Exercise:
From the first line to the last, please write out the data exactly.

____ Recorded data

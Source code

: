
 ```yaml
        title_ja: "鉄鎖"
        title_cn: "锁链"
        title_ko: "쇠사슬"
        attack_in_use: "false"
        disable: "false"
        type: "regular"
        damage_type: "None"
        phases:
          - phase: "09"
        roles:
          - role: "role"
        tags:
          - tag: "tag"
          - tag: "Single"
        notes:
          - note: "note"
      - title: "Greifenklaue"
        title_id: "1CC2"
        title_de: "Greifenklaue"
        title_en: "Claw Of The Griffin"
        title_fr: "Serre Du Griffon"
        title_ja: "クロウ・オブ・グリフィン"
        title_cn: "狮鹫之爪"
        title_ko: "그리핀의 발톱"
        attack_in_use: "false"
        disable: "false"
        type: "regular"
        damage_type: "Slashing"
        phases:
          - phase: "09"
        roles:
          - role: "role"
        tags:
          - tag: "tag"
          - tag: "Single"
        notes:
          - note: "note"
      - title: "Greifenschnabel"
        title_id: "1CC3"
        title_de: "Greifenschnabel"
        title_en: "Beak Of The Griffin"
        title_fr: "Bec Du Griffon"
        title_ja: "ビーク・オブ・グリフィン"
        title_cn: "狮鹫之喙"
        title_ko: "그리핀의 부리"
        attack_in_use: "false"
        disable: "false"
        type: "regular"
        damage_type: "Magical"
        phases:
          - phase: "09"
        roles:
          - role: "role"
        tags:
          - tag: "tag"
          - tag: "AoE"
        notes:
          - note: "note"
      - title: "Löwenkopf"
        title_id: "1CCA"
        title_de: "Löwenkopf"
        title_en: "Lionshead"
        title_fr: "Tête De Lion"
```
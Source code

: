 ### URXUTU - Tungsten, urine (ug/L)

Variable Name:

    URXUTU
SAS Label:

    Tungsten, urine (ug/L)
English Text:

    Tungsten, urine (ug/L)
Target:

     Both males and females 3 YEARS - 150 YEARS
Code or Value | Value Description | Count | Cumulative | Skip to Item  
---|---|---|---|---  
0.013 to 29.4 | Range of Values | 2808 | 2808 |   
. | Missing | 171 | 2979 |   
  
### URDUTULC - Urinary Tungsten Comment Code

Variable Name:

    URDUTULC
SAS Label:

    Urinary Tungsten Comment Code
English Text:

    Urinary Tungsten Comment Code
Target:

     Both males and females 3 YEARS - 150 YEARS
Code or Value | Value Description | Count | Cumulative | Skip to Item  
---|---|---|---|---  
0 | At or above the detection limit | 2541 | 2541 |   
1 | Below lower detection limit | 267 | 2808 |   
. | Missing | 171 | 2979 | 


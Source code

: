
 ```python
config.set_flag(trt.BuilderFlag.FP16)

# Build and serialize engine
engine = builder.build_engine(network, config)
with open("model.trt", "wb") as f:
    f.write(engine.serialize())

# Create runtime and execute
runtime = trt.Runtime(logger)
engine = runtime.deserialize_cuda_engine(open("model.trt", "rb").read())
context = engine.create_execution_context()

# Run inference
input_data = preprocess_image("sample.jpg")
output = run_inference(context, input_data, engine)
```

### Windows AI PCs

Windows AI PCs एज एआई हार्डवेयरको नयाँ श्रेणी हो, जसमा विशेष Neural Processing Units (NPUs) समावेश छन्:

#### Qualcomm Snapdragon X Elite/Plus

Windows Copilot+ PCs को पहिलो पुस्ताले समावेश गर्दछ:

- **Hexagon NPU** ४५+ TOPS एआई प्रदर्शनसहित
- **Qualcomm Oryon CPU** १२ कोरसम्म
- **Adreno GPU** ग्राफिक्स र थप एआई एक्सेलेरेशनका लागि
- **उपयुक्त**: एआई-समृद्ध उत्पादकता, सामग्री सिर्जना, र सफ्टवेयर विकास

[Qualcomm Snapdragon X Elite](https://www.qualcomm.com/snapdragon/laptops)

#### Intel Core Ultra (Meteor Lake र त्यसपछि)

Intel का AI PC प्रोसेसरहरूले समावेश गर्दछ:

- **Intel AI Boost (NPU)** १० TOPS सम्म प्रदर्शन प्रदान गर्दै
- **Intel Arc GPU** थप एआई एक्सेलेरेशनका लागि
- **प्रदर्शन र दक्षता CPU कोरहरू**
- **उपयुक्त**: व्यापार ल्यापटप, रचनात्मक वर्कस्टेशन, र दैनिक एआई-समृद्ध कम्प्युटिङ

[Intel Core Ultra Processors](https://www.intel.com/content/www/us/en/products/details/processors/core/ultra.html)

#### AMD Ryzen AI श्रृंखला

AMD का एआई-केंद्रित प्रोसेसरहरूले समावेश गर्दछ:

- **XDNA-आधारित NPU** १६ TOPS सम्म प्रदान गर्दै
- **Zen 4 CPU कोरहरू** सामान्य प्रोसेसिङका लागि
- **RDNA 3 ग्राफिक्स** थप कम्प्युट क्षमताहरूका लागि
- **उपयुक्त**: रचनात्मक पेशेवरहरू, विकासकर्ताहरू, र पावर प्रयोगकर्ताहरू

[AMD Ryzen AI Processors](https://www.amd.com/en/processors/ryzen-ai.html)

________

Result of the task:
Source code

:
 ```yaml
        title_ja: "鉄鎖"
        title_cn: "锁链"
        title_ko: "쇠사슬"
        attack_in_use: "false"
        disable: "false"
        type: "regular"
        damage_type: "None"
        phases:
          - phase: "09"
        roles:
          - role: "role"
        tags:
          - tag: "tag"
          - tag: "Single"
        notes:
          - note: "note"
      - title: "Greifenklaue"
        title_id: "1CC2"
        title_de: "Greifenklaue"
        title_en: "Claw Of The Griffin"
        title_fr: "Serre Du Griffon"
        title_ja: "クロウ・オブ・グリフィン"
        title_cn: "狮鹫之爪"
        title_ko: "그리핀의 발톱"
        attack_in_use: "false"
        disable: "false"
        type: "regular"
        damage_type: "Slashing"
        phases:
          - phase: "09"
        roles:
          - role: "role"
        tags:
          - tag: "tag"
          - tag: "Single"
        notes:
          - note: "note"
      - title: "Greifenschnabel"
        title_id: "1CC3"
        title_de: "Greifenschnabel"
        title_en: "Beak Of The Griffin"
        title_fr: "Bec Du Griffon"
        title_ja: "ビーク・オブ・グリフィン"
        title_cn: "狮鹫之喙"
        title_ko: "그리핀의 부리"
        attack_in_use: "false"
        disable: "false"
        type: "regular"
        damage_type: "Magical"
        phases:
          - phase: "09"
        roles:
          - role: "role"
        tags:
          - tag: "tag"
          - tag: "AoE"
        notes:
          - note: "note"
      - title: "Löwenkopf"
        title_id: "1CCA"
        title_de: "Löwenkopf"
        title_en: "Lionshead"
        title_fr: "Tête De Lion"
```
Source code

: ### URXUTU - Tungsten, urine (ug/L)

Variable Name:

    URXUTU
SAS Label:

    Tungsten, urine (ug/L)
English Text:

    Tungsten, urine (ug/L)
Target:

     Both males and females 3 YEARS - 150 YEARS
Code or Value | Value Description | Count | Cumulative | Skip to Item  
---|---|---|---|---  
0.013 to 29.4 | Range of Values | 2808 | 2808 |   
. | Missing | 171 | 2979 |   
  
### URDUTULC - Urinary Tungsten Comment Code

Variable Name:

    URDUTULC
SAS Label:

    Urinary Tungsten Comment Code
English Text:

    Urinary Tungsten Comment Code
Target:

     Both males and females 3 YEARS - 150 YEARS
Code or Value | Value Description | Count | Cumulative | Skip to Item  
---|---|---|---|---  
0 | At or above the detection limit | 2541 | 2541 |   
1 | Below lower detection limit | 267 | 2808 |   
. | Missing | 171 | 2979 | 


Source code

:
 ```python
config.set_flag(trt.BuilderFlag.FP16)

# Build and serialize engine
engine = builder.build_engine(network, config)
with open("model.trt", "wb") as f:
    f.write(engine.serialize())

# Create runtime and execute
runtime = trt.Runtime(logger)
engine = runtime.deserialize_cuda_engine(open("model.trt", "rb").read())
context = engine.create_execution_context()

# Run inference
input_data = preprocess_image("sample.jpg")
output = run_inference(context, input_data, engine)
```

### Windows AI PCs

Windows AI PCs एज एआई हार्डवेयरको नयाँ श्रेणी हो, जसमा विशेष Neural Processing Units (NPUs) समावेश छन्:

#### Qualcomm Snapdragon X Elite/Plus

Windows Copilot+ PCs को पहिलो पुस्ताले समावेश गर्दछ:

- **Hexagon NPU** ४५+ TOPS एआई प्रदर्शनसहित
- **Qualcomm Oryon CPU** १२ कोरसम्म
- **Adreno GPU** ग्राफिक्स र थप एआई एक्सेलेरेशनका लागि
- **उपयुक्त**: एआई-समृद्ध उत्पादकता, सामग्री सिर्जना, र सफ्टवेयर विकास

[Qualcomm Snapdragon X Elite](https://www.qualcomm.com/snapdragon/laptops)

#### Intel Core Ultra (Meteor Lake र त्यसपछि)

Intel का AI PC प्रोसेसरहरूले समावेश गर्दछ:

- **Intel AI Boost (NPU)** १० TOPS सम्म प्रदर्शन प्रदान गर्दै
- **Intel Arc GPU** थप एआई एक्सेलेरेशनका लागि
- **प्रदर्शन र दक्षता CPU कोरहरू**
- **उपयुक्त**: व्यापार ल्यापटप, रचनात्मक वर्कस्टेशन, र दैनिक एआई-समृद्ध कम्प्युटिङ

[Intel Core Ultra Processors](https://www.intel.com/content/www/us/en/products/details/processors/core/ultra.html)

#### AMD Ryzen AI श्रृंखला

AMD का एआई-केंद्रित प्रोसेसरहरूले समावेश गर्दछ:

- **XDNA-आधारित NPU** १६ TOPS सम्म प्रदान गर्दै
- **Zen 4 CPU कोरहरू** सामान्य प्रोसेसिङका लागि
- **RDNA 3 ग्राफिक्स** थप कम्प्युट क्षमताहरूका लागि
- **उपयुक्त**: रचनात्मक पेशेवरहरू, विकासकर्ताहरू, र पावर प्रयोगकर्ताहरू

[AMD Ryzen AI Processors](https://www.amd.com/en/processors/ryzen-ai.html)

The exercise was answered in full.